[SUPPLIED DATA — start]
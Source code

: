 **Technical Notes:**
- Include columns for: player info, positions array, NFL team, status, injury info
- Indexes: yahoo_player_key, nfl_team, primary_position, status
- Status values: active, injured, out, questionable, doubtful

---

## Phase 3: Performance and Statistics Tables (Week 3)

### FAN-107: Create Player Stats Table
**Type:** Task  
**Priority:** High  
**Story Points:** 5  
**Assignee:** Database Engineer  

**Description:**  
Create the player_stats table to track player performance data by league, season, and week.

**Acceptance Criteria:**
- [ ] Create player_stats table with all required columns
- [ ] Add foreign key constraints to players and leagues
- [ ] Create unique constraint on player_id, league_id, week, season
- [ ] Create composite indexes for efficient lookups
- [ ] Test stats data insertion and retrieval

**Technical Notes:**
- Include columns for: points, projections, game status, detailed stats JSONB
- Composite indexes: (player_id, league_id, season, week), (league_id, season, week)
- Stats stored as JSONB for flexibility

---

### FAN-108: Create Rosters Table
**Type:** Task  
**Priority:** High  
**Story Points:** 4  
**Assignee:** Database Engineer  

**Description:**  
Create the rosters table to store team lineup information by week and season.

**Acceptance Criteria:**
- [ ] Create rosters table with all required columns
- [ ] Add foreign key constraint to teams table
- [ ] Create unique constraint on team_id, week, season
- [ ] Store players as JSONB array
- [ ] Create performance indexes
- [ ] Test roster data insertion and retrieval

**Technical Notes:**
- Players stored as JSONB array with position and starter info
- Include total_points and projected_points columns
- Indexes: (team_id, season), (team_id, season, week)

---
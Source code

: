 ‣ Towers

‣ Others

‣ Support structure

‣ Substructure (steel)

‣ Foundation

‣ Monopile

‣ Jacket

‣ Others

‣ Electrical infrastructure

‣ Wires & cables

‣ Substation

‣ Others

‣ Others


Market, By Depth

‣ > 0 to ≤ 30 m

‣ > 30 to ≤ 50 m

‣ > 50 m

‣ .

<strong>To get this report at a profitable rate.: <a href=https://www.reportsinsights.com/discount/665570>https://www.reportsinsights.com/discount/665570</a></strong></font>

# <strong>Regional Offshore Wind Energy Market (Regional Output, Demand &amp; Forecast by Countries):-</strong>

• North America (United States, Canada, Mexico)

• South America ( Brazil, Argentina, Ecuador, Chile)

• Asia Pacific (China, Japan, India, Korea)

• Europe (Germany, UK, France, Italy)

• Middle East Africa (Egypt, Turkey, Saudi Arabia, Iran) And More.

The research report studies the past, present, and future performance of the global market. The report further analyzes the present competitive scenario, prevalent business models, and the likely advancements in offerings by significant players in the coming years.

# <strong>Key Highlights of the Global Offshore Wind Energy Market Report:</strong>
[SUPPLIED DATA — finish]
### [PROBLEM STATEMENT]
Reproduce every record above, word for word.

### [EXERCISE ANSWER]
Source code

: **Technical Notes:**
- Include columns for: player info, positions array, NFL team, status, injury info
- Indexes: yahoo_player_key, nfl_team, primary_position, status
- Status values: active, injured, out, questionable, doubtful

---

## Phase 3: Performance and Statistics Tables (Week 3)

### FAN-107: Create Player Stats Table
**Type:** Task  
**Priority:** High  
**Story Points:** 5  
**Assignee:** Database Engineer  

**Description:**  
Create the player_stats table to track player performance data by league, season, and week.

**Acceptance Criteria:**
- [ ] Create player_stats table with all required columns
- [ ] Add foreign key constraints to players and leagues
- [ ] Create unique constraint on player_id, league_id, week, season
- [ ] Create composite indexes for efficient lookups
- [ ] Test stats data insertion and retrieval

**Technical Notes:**
- Include columns for: points, projections, game status, detailed stats JSONB
- Composite indexes: (player_id, league_id, season, week), (league_id, season, week)
- Stats stored as JSONB for flexibility

---

### FAN-108: Create Rosters Table
**Type:** Task  
**Priority:** High  
**Story Points:** 4  
**Assignee:** Database Engineer  

**Description:**  
Create the rosters table to store team lineup information by week and season.

**Acceptance Criteria:**
- [ ] Create rosters table with all required columns
- [ ] Add foreign key constraint to teams table
- [ ] Create unique constraint on team_id, week, season
- [ ] Store players as JSONB array
- [ ] Create performance indexes
- [ ] Test roster data insertion and retrieval

**Technical Notes:**
- Players stored as JSONB array with position and starter info
- Include total_points and projected_points columns
- Indexes: (team_id, season), (team_id, season, week)

---
Source code

: ‣ Towers

‣ Others

‣ Support structure

‣ Substructure (steel)

‣ Foundation

‣ Monopile

‣ Jacket

‣ Others

‣ Electrical infrastructure

‣ Wires & cables

‣ Substation

‣ Others

‣ Others


Market, By Depth

‣ > 0 to ≤ 30 m

‣ > 30 to ≤ 50 m

‣ > 50 m

‣ .

<strong>To get this report at a profitable rate.: <a href=https://www.reportsinsights.com/discount/665570>https://www.reportsinsights.com/discount/665570</a></strong></font>

# <strong>Regional Offshore Wind Energy Market (Regional Output, Demand &amp; Forecast by Countries):-</strong>

• North America (United States, Canada, Mexico)

• South America ( Brazil, Argentina, Ecuador, Chile)

• Asia Pacific (China, Japan, India, Korea)

• Europe (Germany, UK, France, Italy)

• Middle East Africa (Egypt, Turkey, Saudi Arabia, Iran) And More.

The research report studies the past, present, and future performance of the global market. The report further analyzes the present competitive scenario, prevalent business models, and the likely advancements in offerings by significant players in the coming years.

# <strong>Key Highlights of the Global Offshore Wind Energy Market Report:</strong>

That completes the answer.